# [Task requirements]
Output every entry exactly as given.

***** Data provided

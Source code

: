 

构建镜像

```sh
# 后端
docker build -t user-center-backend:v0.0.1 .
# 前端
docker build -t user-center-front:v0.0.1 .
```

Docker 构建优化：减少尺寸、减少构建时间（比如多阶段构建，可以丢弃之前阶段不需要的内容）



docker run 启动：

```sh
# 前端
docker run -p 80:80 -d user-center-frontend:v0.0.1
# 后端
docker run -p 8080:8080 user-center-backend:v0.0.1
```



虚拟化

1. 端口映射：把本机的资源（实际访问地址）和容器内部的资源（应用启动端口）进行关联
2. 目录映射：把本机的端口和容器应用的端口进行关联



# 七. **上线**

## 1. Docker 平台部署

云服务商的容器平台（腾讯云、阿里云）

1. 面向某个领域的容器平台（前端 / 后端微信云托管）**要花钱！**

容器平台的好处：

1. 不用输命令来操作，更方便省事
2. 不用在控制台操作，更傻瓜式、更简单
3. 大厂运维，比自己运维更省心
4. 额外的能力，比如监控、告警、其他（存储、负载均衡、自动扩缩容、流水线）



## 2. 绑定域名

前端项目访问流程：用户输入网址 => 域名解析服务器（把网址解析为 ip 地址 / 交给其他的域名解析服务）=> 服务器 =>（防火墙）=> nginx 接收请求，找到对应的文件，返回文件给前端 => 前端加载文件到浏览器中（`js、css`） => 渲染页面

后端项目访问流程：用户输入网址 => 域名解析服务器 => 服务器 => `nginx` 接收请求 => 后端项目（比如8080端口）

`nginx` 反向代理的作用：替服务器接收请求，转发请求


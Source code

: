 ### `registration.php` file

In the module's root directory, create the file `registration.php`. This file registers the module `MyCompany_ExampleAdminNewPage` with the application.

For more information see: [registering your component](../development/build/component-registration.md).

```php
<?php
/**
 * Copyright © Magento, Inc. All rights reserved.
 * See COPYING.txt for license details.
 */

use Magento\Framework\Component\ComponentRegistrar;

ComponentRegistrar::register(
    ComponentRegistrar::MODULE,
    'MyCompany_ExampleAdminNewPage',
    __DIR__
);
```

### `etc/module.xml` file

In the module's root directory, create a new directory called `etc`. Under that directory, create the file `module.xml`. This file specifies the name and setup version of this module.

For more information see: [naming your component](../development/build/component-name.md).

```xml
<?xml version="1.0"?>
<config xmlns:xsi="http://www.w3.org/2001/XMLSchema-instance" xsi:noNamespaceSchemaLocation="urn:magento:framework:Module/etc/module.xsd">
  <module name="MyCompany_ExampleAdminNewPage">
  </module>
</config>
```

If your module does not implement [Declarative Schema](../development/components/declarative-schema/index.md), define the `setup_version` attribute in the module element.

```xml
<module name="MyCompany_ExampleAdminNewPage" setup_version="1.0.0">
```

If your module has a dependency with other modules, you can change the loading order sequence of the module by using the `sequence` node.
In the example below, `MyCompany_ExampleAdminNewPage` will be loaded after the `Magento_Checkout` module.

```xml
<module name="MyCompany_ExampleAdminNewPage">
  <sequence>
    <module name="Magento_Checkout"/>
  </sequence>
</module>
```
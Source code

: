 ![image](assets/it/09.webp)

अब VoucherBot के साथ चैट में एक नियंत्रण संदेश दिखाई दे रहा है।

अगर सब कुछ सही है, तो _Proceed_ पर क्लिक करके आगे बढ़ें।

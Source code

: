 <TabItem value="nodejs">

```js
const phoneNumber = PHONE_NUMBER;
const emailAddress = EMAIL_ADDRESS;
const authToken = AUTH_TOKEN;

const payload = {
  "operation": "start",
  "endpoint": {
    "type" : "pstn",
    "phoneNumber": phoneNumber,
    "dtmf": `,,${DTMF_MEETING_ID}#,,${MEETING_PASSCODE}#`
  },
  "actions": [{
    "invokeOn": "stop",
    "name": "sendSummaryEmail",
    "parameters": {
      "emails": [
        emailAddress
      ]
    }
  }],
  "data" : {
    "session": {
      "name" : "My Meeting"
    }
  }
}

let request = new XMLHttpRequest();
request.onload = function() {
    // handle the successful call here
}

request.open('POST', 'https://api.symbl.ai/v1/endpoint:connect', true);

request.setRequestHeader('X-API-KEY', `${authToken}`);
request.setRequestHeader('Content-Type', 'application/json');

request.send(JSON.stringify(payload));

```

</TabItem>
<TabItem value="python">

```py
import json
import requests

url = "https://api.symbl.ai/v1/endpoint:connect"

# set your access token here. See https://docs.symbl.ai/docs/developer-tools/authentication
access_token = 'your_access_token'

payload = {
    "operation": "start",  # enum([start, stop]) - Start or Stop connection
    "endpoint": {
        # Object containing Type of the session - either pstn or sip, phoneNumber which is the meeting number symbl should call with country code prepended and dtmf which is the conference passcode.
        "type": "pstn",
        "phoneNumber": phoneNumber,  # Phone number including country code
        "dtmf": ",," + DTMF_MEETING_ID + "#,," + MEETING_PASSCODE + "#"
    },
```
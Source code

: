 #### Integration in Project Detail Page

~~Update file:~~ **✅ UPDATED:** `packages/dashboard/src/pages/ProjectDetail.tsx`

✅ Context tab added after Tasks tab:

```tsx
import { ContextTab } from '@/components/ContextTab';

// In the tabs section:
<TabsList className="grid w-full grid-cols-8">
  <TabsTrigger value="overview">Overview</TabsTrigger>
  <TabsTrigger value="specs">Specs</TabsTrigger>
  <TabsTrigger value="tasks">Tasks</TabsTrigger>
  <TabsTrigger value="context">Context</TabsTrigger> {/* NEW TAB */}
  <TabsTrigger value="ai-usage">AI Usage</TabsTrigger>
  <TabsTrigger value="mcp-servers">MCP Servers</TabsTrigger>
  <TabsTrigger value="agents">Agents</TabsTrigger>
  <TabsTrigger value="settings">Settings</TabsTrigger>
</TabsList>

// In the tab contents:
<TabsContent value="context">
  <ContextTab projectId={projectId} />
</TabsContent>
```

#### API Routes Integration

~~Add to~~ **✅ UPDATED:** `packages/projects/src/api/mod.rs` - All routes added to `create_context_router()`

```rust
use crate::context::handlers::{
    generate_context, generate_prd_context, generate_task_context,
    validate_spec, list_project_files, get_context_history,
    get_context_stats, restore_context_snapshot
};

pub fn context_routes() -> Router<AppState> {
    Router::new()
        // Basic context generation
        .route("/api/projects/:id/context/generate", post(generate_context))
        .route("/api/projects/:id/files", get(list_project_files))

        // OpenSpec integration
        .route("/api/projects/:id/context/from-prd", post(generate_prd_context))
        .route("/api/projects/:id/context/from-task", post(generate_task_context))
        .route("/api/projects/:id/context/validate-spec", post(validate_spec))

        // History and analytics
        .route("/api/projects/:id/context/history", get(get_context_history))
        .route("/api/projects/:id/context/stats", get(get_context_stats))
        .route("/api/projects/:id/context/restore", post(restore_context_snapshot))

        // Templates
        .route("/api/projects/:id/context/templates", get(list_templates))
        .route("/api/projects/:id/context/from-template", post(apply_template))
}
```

**********

# [Reply to the exercise]
Source code

: 

构建镜像

```sh
# 后端
docker build -t user-center-backend:v0.0.1 .
# 前端
docker build -t user-center-front:v0.0.1 .
```

Docker 构建优化：减少尺寸、减少构建时间（比如多阶段构建，可以丢弃之前阶段不需要的内容）



docker run 启动：

```sh
# 前端
docker run -p 80:80 -d user-center-frontend:v0.0.1
# 后端
docker run -p 8080:8080 user-center-backend:v0.0.1
```



虚拟化

1. 端口映射：把本机的资源（实际访问地址）和容器内部的资源（应用启动端口）进行关联
2. 目录映射：把本机的端口和容器应用的端口进行关联



# 七. **上线**

## 1. Docker 平台部署

云服务商的容器平台（腾讯云、阿里云）

1. 面向某个领域的容器平台（前端 / 后端微信云托管）**要花钱！**

容器平台的好处：

1. 不用输命令来操作，更方便省事
2. 不用在控制台操作，更傻瓜式、更简单
3. 大厂运维，比自己运维更省心
4. 额外的能力，比如监控、告警、其他（存储、负载均衡、自动扩缩容、流水线）



## 2. 绑定域名

前端项目访问流程：用户输入网址 => 域名解析服务器（把网址解析为 ip 地址 / 交给其他的域名解析服务）=> 服务器 =>（防火墙）=> nginx 接收请求，找到对应的文件，返回文件给前端 => 前端加载文件到浏览器中（`js、css`） => 渲染页面

后端项目访问流程：用户输入网址 => 域名解析服务器 => 服务器 => `nginx` 接收请求 => 后端项目（比如8080端口）

`nginx` 反向代理的作用：替服务器接收请求，转发请求


Source code

: ### `registration.php` file

In the module's root directory, create the file `registration.php`. This file registers the module `MyCompany_ExampleAdminNewPage` with the application.

For more information see: [registering your component](../development/build/component-registration.md).

```php
<?php
/**
 * Copyright © Magento, Inc. All rights reserved.
 * See COPYING.txt for license details.
 */

use Magento\Framework\Component\ComponentRegistrar;

ComponentRegistrar::register(
    ComponentRegistrar::MODULE,
    'MyCompany_ExampleAdminNewPage',
    __DIR__
);
```

### `etc/module.xml` file

In the module's root directory, create a new directory called `etc`. Under that directory, create the file `module.xml`. This file specifies the name and setup version of this module.

For more information see: [naming your component](../development/build/component-name.md).

```xml
<?xml version="1.0"?>
<config xmlns:xsi="http://www.w3.org/2001/XMLSchema-instance" xsi:noNamespaceSchemaLocation="urn:magento:framework:Module/etc/module.xsd">
  <module name="MyCompany_ExampleAdminNewPage">
  </module>
</config>
```

If your module does not implement [Declarative Schema](../development/components/declarative-schema/index.md), define the `setup_version` attribute in the module element.

```xml
<module name="MyCompany_ExampleAdminNewPage" setup_version="1.0.0">
```

If your module has a dependency with other modules, you can change the loading order sequence of the module by using the `sequence` node.
In the example below, `MyCompany_ExampleAdminNewPage` will be loaded after the `Magento_Checkout` module.

```xml
<module name="MyCompany_ExampleAdminNewPage">
  <sequence>
    <module name="Magento_Checkout"/>
  </sequence>
</module>
```
Source code

: ![image](assets/it/09.webp)

अब VoucherBot के साथ चैट में एक नियंत्रण संदेश दिखाई दे रहा है।

अगर सब कुछ सही है, तो _Proceed_ पर क्लिक करके आगे बढ़ें।

Source code

: <TabItem value="nodejs">

```js
const phoneNumber = PHONE_NUMBER;
const emailAddress = EMAIL_ADDRESS;
const authToken = AUTH_TOKEN;

const payload = {
  "operation": "start",
  "endpoint": {
    "type" : "pstn",
    "phoneNumber": phoneNumber,
    "dtmf": `,,${DTMF_MEETING_ID}#,,${MEETING_PASSCODE}#`
  },
  "actions": [{
    "invokeOn": "stop",
    "name": "sendSummaryEmail",
    "parameters": {
      "emails": [
        emailAddress
      ]
    }
  }],
  "data" : {
    "session": {
      "name" : "My Meeting"
    }
  }
}

let request = new XMLHttpRequest();
request.onload = function() {
    // handle the successful call here
}

request.open('POST', 'https://api.symbl.ai/v1/endpoint:connect', true);

request.setRequestHeader('X-API-KEY', `${authToken}`);
request.setRequestHeader('Content-Type', 'application/json');

request.send(JSON.stringify(payload));

```

</TabItem>
<TabItem value="python">

```py
import json
import requests

url = "https://api.symbl.ai/v1/endpoint:connect"

# set your access token here. See https://docs.symbl.ai/docs/developer-tools/authentication
access_token = 'your_access_token'

payload = {
    "operation": "start",  # enum([start, stop]) - Start or Stop connection
    "endpoint": {
        # Object containing Type of the session - either pstn or sip, phoneNumber which is the meeting number symbl should call with country code prepended and dtmf which is the conference passcode.
        "type": "pstn",
        "phoneNumber": phoneNumber,  # Phone number including country code
        "dtmf": ",," + DTMF_MEETING_ID + "#,," + MEETING_PASSCODE + "#"
    },
```
Source code

: #### Integration in Project Detail Page

~~Update file:~~ **✅ UPDATED:** `packages/dashboard/src/pages/ProjectDetail.tsx`

✅ Context tab added after Tasks tab:

```tsx
import { ContextTab } from '@/components/ContextTab';

// In the tabs section:
<TabsList className="grid w-full grid-cols-8">
  <TabsTrigger value="overview">Overview</TabsTrigger>
  <TabsTrigger value="specs">Specs</TabsTrigger>
  <TabsTrigger value="tasks">Tasks</TabsTrigger>
  <TabsTrigger value="context">Context</TabsTrigger> {/* NEW TAB */}
  <TabsTrigger value="ai-usage">AI Usage</TabsTrigger>
  <TabsTrigger value="mcp-servers">MCP Servers</TabsTrigger>
  <TabsTrigger value="agents">Agents</TabsTrigger>
  <TabsTrigger value="settings">Settings</TabsTrigger>
</TabsList>

// In the tab contents:
<TabsContent value="context">
  <ContextTab projectId={projectId} />
</TabsContent>
```

#### API Routes Integration

~~Add to~~ **✅ UPDATED:** `packages/projects/src/api/mod.rs` - All routes added to `create_context_router()`

```rust
use crate::context::handlers::{
    generate_context, generate_prd_context, generate_task_context,
    validate_spec, list_project_files, get_context_history,
    get_context_stats, restore_context_snapshot
};

pub fn context_routes() -> Router<AppState> {
    Router::new()
        // Basic context generation
        .route("/api/projects/:id/context/generate", post(generate_context))
        .route("/api/projects/:id/files", get(list_project_files))

        // OpenSpec integration
        .route("/api/projects/:id/context/from-prd", post(generate_prd_context))
        .route("/api/projects/:id/context/from-task", post(generate_task_context))
        .route("/api/projects/:id/context/validate-spec", post(validate_spec))

        // History and analytics
        .route("/api/projects/:id/context/history", get(get_context_history))
        .route("/api/projects/:id/context/stats", get(get_context_stats))
        .route("/api/projects/:id/context/restore", post(restore_context_snapshot))

        // Templates
        .route("/api/projects/:id/context/templates", get(list_templates))
        .route("/api/projects/:id/context/from-template", post(apply_template))
}
```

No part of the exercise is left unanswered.